__Action item__. From the records below, copy each line that has the word "Europe" in it.

======== Records ========

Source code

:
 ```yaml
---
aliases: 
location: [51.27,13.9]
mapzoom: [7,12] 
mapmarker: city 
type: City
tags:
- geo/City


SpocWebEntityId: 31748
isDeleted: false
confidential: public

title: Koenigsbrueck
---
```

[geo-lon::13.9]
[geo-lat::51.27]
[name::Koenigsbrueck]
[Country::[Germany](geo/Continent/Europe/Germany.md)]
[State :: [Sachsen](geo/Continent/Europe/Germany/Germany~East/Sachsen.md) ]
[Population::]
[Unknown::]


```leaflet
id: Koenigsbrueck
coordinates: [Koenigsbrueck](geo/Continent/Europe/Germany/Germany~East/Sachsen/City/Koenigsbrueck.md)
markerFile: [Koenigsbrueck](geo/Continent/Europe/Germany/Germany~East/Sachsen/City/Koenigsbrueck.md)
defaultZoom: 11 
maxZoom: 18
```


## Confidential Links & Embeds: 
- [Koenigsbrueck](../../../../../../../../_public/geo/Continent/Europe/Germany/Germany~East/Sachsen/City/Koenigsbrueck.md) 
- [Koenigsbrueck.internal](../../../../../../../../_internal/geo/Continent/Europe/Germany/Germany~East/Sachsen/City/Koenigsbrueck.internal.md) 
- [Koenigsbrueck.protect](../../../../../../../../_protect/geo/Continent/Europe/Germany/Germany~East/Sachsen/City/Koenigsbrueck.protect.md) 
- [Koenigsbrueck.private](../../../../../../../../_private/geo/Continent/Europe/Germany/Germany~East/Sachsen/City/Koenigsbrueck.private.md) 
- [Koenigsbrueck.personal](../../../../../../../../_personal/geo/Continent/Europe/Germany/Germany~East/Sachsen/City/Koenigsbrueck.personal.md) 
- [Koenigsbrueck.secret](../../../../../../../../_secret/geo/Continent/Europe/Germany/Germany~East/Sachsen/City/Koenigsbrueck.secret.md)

========

__The answer__.
[Country::[Germany](geo/Continent/Europe/Germany.md)]
[State :: [Sachsen](geo/Continent/Europe/Germany/Germany~East/Sachsen.md) ]
coordinates: [Koenigsbrueck](geo/Continent/Europe/Germany/Germany~East/Sachsen/City/Koenigsbrueck.md)
markerFile: [Koenigsbrueck](geo/Continent/Europe/Germany/Germany~East/Sachsen/City/Koenigsbrueck.md)
- [Koenigsbrueck](../../../../../../../../_public/geo/Continent/Europe/Germany/Germany~East/Sachsen/City/Koenigsbrueck.md) 
- [Koenigsbrueck.internal](../../../../../../../../_internal/geo/Continent/Europe/Germany/Germany~East/Sachsen/City/Koenigsbrueck.internal.md) 
- [Koenigsbrueck.protect](../../../../../../../../_protect/geo/Continent/Europe/Germany/Germany~East/Sachsen/City/Koenigsbrueck.protect.md) 
- [Koenigsbrueck.private](../../../../../../../../_private/geo/Continent/Europe/Germany/Germany~East/Sachsen/City/Koenigsbrueck.private.md) 
- [Koenigsbrueck.personal](../../../../../../../../_personal/geo/Continent/Europe/Germany/Germany~East/Sachsen/City/Koenigsbrueck.personal.md) 
- [Koenigsbrueck.secret](../../../../../../../../_secret/geo/Continent/Europe/Germany/Germany~East/Sachsen/City/Koenigsbrueck.secret.md)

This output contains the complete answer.